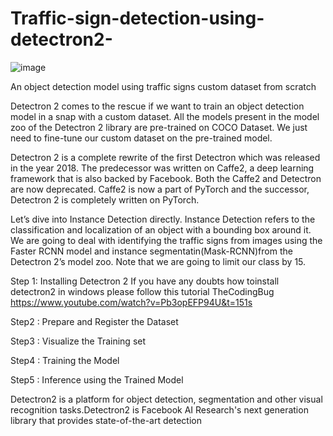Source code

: # Traffic-sign-detection-using-detectron2-

![image](https://github.com/ayazkhan789/Traffic-sign-detection-using-detectron2-/assets/90544920/fde529e3-c65e-480e-b4cf-87e4fc50dd0f)

An object detection model using traffic signs custom dataset from scratch

Detectron 2 comes to the rescue if we want to train an object detection model in a snap with a custom dataset. All the models present in the model zoo of the Detectron 2 library are pre-trained on COCO Dataset. We just need to fine-tune our custom dataset on the pre-trained model.

Detectron 2 is a complete rewrite of the first Detectron which was released in the year 2018. The predecessor was written on Caffe2, a deep learning framework that is also backed by Facebook. Both the Caffe2 and Detectron are now deprecated. Caffe2 is now a part of PyTorch and the successor, Detectron 2 is completely written on PyTorch.

Let’s dive into Instance Detection directly. Instance Detection refers to the classification and localization of an object with a bounding box around it. We are going to deal with identifying the traffic signs from images using the Faster RCNN model and instance segmentatin(Mask-RCNN)from the Detectron 2’s model zoo. Note that we are going to limit our class by 15.

Step 1: Installing Detectron 2 If you have any doubts how toinstall detectron2 in windows please follow this tutorial TheCodingBug https://www.youtube.com/watch?v=Pb3opEFP94U&t=151s

Step2 : Prepare and Register the Dataset

Step3 : Visualize the Training set

Step4 : Training the Model

Step5 : Inference using the Trained Model

Detectron2 is a platform for object detection, segmentation and other visual recognition tasks.Detectron2 is Facebook AI Research's next generation library that provides state-of-the-art detection 

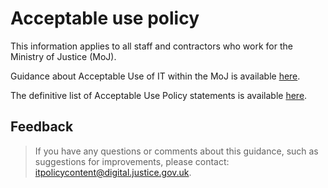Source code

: # Acceptable use policy

This information applies to all staff and contractors who work for the Ministry of Justice \(MoJ\).

Guidance about Acceptable Use of IT within the MoJ is available [here](https://intranet.justice.gov.uk/guidance/security/it-computer-security/acceptable-use/).

The definitive list of Acceptable Use Policy statements is available [here](https://intranet.justice.gov.uk/guidance/security/it-computer-security/acceptable-use-policy/).

## Feedback

> If you have any questions or comments about this guidance, such as suggestions for improvements, please contact: [itpolicycontent@digital.justice.gov.uk](mailto:itpolicycontent@digital.justice.gov.uk).

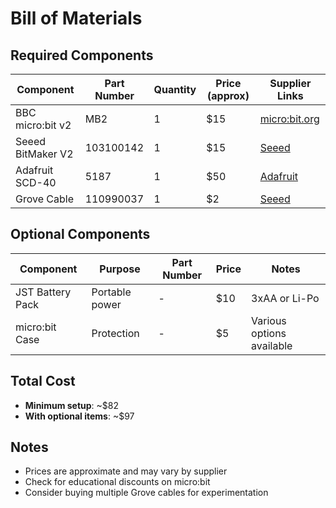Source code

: # Bill of Materials

## Required Components

| Component         | Part Number | Quantity | Price (approx) | Supplier Links                                                                                        |
| ----------------- | ----------- | -------- | -------------- | ----------------------------------------------------------------------------------------------------- |
| BBC micro:bit v2  | MB2         | 1        | $15            | [micro:bit.org](https://microbit.org/buy/)                                                            |
| Seeed BitMaker V2 | 103100142   | 1        | $15            | [Seeed](https://www.seeedstudio.com/BitMaker-Lite-micro-bit-Extension-Board.html)                     |
| Adafruit SCD-40   | 5187        | 1        | $50            | [Adafruit](https://www.adafruit.com/product/5187)                                                     |
| Grove Cable       | 110990037   | 1        | $2             | [Seeed](https://www.seeedstudio.com/Grove-Universal-4-Pin-20cm-Unbuckled-Cable-5-PCs-Pack-p-749.html) |

## Optional Components

| Component        | Purpose        | Part Number | Price | Notes                     |
| ---------------- | -------------- | ----------- | ----- | ------------------------- |
| JST Battery Pack | Portable power | -           | $10   | 3xAA or Li-Po             |
| micro:bit Case   | Protection     | -           | $5    | Various options available |

## Total Cost

- **Minimum setup**: ~$82
- **With optional items**: ~$97

## Notes

- Prices are approximate and may vary by supplier
- Check for educational discounts on micro:bit
- Consider buying multiple Grove cables for experimentation
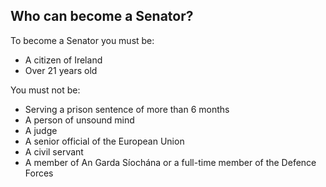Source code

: ##  Who can become a Senator?

To become a Senator you must be:

  * A citizen of Ireland 
  * Over 21 years old 

You must not be:

  * Serving a prison sentence of more than 6 months 
  * A person of unsound mind 
  * A judge 
  * A senior official of the European Union 
  * A civil servant 
  * A member of An Garda Síochána or a full-time member of the Defence Forces 
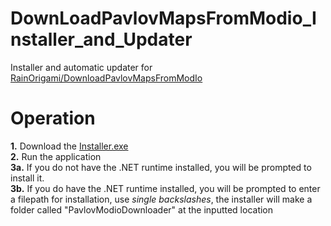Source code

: # DownLoadPavlovMapsFromModio_Installer_and_Updater
Installer and automatic updater for [RainOrigami/DownloadPavlovMapsFromModIo](https://github.com/RainOrigami/DownloadPavlovMapsFromModIo)

# Operation
**1.** Download the [Installer.exe](https://github.com/THW-Reaper/DownLoadPavlovMapsFromModio_Installer_and_Updater/releases/latest/download/Installer.exe)\
**2.** Run the application\
**3a.** If you do not have the .NET runtime installed, you will be prompted to install it.\
**3b.** If you do have the .NET runtime installed, you will be prompted to enter a filepath for installation, use *single backslashes*, the installer will make a folder called "PavlovModioDownloader" at the inputted location 
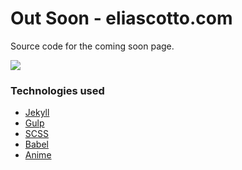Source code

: # Out Soon - eliascotto.com
Source code for the coming soon page.


![](http://www.clipular.com/c/6065641298853888.png?k=8CHtwb8DcRVbXt3HjMw45JsoPhs)

### Technologies used
- [Jekyll](https://jekyllrb.com/)
- [Gulp](https://gulpjs.com/)
- [SCSS](http://sass-lang.com/)
- [Babel](https://babeljs.io/)
- [Anime](http://animejs.com/)

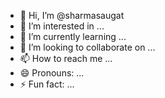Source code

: - 👋 Hi, I’m @sharmasaugat
- 👀 I’m interested in ...
- 🌱 I’m currently learning ...
- 💞️ I’m looking to collaborate on ...
- 📫 How to reach me ...
- 😄 Pronouns: ...
- ⚡ Fun fact: ...

<!---
This repository will contain all the algorithm and machine learning projects that I will create while learning MI on the go.
--->

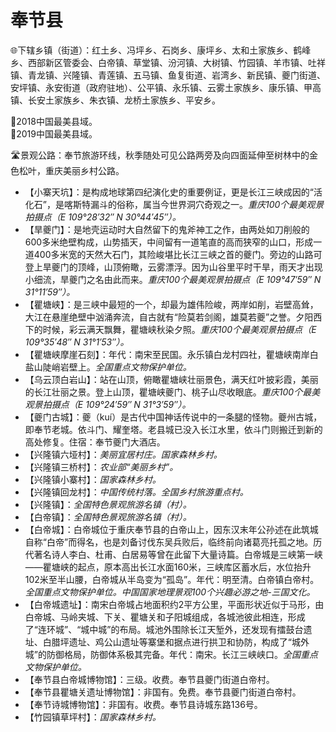 # 奉节县  
🌐下辖乡镇（街道）：红土乡、冯坪乡、石岗乡、康坪乡、太和土家族乡、鹤峰乡、西部新区管委会、白帝镇、草堂镇、汾河镇、大树镇、竹园镇、羊市镇、吐祥镇、青龙镇、兴隆镇、青莲镇、五马镇、鱼复街道、岩湾乡、新民镇、夔门街道、安坪镇、永安街道（政府驻地）、公平镇、永乐镇、云雾土家族乡、康乐镇、甲高镇、长安土家族乡、朱衣镇、龙桥土家族乡、平安乡。  
  
🏅2018中国最美县域。  
🏅2019中国最美县域。  
  
🛣️景观公路：奉节旅游环线，秋季随处可见公路两旁及向四面延伸至树林中的金色松叶，重庆美丽乡村公路。  
  
* 【小寨天坑】：是构成地球第四纪演化史的重要例证，更是长江三峡成因的“活化石”，是喀斯特漏斗的俗称，属当今世界洞穴奇观之一。*重庆100个最美观景拍摄点（E 109°28′32″ N 30°44′45″）。*
* 【旱夔门】：是地壳运动时大自然留下的鬼斧神工之作，由两处如刀削般的600多米绝壁构成，山势插天，中间留有一道笔直的高而狭窄的山口，形成一道400多米宽的天然大石门，其险峻堪比长江三峡之首的夔门。旁边的山路可登上旱夔门的顶峰，山顶俯瞰，云雾漂浮。因为山谷里平时干旱，雨天才出现小细流，旱夔门之名由此而来。*重庆100个最美观景拍摄点（E 109°47′59″ N 31°11′59″）。*
* 【瞿塘峡】：是三峡中最短的一个，却最为雄伟险峻，两岸如削，岩壁高耸，大江在悬崖绝壁中汹涌奔流，自古就有“险莫若剑阁，雄莫若夔”之誉。夕阳西下的时候，彩云满天飘舞，瞿塘峡秋染夕照。*重庆100个最美观景拍摄点（E 109°35′48″ N 31°1′53″）。*
* 【瞿塘峡摩崖石刻】：年代：南宋至民国。永乐镇白龙村四社，瞿塘峡南岸白盐山陡峭岩壁上。*全国重点文物保护单位。*
* 【乌云顶白岩山】：站在山顶，俯瞰瞿塘峡壮丽景色，满天红叶披彩霞，美丽的长江壮丽之景。登上山顶，瞿塘峡夔门、桃子山尽收眼底。*重庆100个最美观景拍摄点（E 109°24′59″ N 31°3′59″）。*
* 【夔门古城】：夔（kuí）是古代中国神话传说中的一条腿的怪物。夔州古城，即奉节老城。依斗门、耀奎塔。老县城已没入长江水里，依斗门则搬迁到新的高处修复。住宿：奉节夔门大酒店。
* 【兴隆镇六垭村】：*美丽宜居村庄。国家森林乡村。*
* 【兴隆镇三桥村】：*农业部“美丽乡村”。*
* 【兴隆镇小寨村】：*国家森林乡村。*
* 【兴隆镇回龙村】：*中国传统村落。全国乡村旅游重点村。*
* 【兴隆镇】：*全国特色景观旅游名镇（村）。*
* 【白帝镇】：*全国特色景观旅游名镇（村）。*
* 【白帝城】：白帝城位于重庆奉节县的白帝山上，因东汉末年公孙述在此筑城自称“白帝”而得名，也是刘备讨伐东吴兵败后，临终前向诸葛亮托孤之地。历代著名诗人李白、杜甫、白居易等曾在此留下大量诗篇。白帝城是三峡第一峡——瞿塘峡的起点，原本高出长江水面160米，三峡库区蓄水后，水位抬升102米至半山腰，白帝城从半岛变为“孤岛”。年代：明至清。白帝镇白帝村。*全国重点文物保护单位。中国国家地理景观100个兴趣必游之地-三国文化。*
* 【白帝城遗址】：南宋白帝城占地面积约2平方公里，平面形状近似于马形，由白帝城、马岭夹城、下关、瞿塘关和子阳城组成，各城池彼此相连，形成了“连环城”、“城中城”的布局。城池外围除长江天堑外，还发现有擂鼓台遗址、白腊坪遗址、鸡公山遗址等寨堡和据点进行拱卫和协防，构成了“城外城”的防御格局，防御体系极其完备。年代：南宋。长江三峡峡口。*全国重点文物保护单位。*
* 【奉节县白帝城博物馆】：三级。收费。奉节县夔门街道白帝村。
* 【奉节县瞿塘关遗址博物馆】：非国有。免费。奉节县夔门街道白帝村。
* 【奉节诗城博物馆】：非国有。收费。奉节县诗城东路136号。
* 【竹园镇草坪村】：*国家森林乡村。*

* * *

▶ [Problem to solve]
Tell how many lines of the data include the word "奉节县夔门街道白帝村", without any other words.

▶ [Solution for this exercise]
2